··· DATA LISTING ···

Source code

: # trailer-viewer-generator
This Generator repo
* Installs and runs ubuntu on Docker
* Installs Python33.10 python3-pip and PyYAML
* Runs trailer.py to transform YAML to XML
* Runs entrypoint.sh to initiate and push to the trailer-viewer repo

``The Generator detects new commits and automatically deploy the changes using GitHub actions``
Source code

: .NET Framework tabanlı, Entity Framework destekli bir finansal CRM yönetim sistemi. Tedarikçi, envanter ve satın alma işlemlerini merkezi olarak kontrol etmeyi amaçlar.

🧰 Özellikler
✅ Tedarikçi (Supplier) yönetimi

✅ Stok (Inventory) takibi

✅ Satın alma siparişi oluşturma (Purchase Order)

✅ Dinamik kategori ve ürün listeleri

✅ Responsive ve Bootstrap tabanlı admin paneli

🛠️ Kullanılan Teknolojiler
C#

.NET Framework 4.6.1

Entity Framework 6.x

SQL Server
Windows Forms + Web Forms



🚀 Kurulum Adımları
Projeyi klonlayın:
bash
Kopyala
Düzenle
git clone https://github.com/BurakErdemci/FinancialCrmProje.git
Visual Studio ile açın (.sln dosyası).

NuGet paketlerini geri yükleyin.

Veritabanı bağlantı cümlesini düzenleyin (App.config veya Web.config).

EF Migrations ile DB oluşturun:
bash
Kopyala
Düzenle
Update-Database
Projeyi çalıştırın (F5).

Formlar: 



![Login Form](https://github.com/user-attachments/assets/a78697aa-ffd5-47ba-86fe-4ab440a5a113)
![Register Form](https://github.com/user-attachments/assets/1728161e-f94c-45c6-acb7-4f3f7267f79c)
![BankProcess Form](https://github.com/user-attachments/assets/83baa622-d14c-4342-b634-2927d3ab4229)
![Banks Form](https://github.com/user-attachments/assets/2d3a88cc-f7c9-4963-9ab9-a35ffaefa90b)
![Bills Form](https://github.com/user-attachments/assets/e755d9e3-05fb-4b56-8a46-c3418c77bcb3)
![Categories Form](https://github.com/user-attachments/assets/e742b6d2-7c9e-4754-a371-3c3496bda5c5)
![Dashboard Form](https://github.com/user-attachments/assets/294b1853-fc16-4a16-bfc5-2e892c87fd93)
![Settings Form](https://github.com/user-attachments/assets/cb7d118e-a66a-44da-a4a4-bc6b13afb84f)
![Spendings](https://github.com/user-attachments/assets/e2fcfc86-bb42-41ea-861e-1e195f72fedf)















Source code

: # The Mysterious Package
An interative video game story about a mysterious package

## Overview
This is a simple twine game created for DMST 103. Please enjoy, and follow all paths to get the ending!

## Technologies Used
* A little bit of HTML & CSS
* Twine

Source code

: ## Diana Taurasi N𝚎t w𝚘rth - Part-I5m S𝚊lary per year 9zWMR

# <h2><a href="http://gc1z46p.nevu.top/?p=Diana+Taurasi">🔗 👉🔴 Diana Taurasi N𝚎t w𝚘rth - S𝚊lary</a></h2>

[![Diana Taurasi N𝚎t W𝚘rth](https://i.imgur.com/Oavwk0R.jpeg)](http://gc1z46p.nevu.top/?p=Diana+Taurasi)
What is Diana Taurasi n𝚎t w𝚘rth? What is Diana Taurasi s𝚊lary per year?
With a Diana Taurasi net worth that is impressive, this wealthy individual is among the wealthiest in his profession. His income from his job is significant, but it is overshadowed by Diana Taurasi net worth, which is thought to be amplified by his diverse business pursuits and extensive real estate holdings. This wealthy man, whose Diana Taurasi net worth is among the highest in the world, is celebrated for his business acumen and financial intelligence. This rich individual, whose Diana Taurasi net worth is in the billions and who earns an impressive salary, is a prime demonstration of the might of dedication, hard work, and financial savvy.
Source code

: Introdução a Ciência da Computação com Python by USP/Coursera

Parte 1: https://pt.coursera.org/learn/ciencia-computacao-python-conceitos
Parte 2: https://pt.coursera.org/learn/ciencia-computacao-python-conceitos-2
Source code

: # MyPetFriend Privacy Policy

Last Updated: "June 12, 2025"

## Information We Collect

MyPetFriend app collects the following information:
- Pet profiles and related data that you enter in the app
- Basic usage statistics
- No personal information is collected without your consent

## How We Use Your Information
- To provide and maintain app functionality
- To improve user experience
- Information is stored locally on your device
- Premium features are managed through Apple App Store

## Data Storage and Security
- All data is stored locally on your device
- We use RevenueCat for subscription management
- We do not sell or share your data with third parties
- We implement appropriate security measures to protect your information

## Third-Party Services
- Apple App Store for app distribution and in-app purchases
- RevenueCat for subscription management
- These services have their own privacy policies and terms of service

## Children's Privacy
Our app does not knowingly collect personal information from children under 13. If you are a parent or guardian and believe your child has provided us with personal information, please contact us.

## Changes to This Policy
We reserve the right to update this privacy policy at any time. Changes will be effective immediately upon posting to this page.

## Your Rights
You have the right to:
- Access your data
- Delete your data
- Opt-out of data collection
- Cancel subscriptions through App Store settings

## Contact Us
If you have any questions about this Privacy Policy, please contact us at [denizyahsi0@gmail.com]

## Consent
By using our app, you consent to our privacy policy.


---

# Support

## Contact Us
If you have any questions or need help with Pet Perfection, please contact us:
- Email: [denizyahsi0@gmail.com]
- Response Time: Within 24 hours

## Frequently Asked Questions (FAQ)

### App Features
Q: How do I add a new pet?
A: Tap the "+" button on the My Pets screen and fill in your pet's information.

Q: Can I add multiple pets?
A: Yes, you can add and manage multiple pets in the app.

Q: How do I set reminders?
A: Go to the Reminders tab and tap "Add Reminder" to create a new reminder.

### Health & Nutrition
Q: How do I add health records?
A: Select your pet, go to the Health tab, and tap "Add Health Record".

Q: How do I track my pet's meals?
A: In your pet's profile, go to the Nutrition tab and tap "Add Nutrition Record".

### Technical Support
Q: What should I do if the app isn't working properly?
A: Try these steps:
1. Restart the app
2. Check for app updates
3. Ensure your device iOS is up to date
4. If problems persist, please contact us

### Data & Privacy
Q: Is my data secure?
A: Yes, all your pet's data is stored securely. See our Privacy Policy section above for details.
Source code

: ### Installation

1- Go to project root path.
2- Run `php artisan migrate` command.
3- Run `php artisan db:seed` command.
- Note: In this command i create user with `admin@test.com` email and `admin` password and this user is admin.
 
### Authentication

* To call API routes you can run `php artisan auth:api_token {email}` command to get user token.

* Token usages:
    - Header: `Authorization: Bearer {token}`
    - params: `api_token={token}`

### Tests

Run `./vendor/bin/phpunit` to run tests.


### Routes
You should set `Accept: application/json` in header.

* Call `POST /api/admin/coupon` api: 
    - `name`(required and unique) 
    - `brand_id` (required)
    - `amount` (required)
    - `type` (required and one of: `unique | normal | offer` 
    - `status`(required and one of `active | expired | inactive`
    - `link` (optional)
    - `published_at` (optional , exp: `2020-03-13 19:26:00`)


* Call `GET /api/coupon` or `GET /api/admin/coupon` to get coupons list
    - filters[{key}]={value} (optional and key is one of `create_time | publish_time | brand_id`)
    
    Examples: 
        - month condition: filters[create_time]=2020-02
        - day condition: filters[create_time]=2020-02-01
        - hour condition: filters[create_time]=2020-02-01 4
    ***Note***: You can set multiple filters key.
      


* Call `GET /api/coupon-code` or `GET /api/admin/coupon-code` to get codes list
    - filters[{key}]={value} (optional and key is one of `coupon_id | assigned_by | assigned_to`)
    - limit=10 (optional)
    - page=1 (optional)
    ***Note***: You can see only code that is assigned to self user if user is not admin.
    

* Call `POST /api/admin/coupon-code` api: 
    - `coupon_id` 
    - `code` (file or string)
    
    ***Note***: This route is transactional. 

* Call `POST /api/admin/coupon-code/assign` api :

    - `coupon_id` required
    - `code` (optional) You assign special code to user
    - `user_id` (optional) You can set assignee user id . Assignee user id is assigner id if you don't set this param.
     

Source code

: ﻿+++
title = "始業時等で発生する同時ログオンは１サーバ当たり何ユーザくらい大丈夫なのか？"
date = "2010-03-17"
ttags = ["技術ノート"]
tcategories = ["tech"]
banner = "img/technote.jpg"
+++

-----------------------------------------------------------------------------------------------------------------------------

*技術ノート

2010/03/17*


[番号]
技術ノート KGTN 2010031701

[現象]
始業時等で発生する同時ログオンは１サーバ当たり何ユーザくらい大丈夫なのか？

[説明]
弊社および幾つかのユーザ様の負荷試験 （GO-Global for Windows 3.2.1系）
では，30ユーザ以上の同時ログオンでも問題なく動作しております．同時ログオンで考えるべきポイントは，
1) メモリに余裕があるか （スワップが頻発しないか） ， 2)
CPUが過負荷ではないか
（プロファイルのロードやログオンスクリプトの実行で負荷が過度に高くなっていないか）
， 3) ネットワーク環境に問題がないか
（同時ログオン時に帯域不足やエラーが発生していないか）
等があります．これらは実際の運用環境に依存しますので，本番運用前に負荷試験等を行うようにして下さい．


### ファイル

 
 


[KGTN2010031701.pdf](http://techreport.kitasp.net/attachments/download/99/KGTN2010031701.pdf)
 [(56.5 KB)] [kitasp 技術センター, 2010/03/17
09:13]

···

## TASK DESCRIPTION
From the records above, transcribe without alteration every line from the one with "- We implement" to the one with "## Changes to This Policy", inclusive.

## RESULT
- We implement appropriate security measures to protect your information

## Third-Party Services
- Apple App Store for app distribution and in-app purchases
- RevenueCat for subscription management
- These services have their own privacy policies and terms of service

## Children's Privacy
Our app does not knowingly collect personal information from children under 13. If you are a parent or guardian and believe your child has provided us with personal information, please contact us.

## Changes to This Policy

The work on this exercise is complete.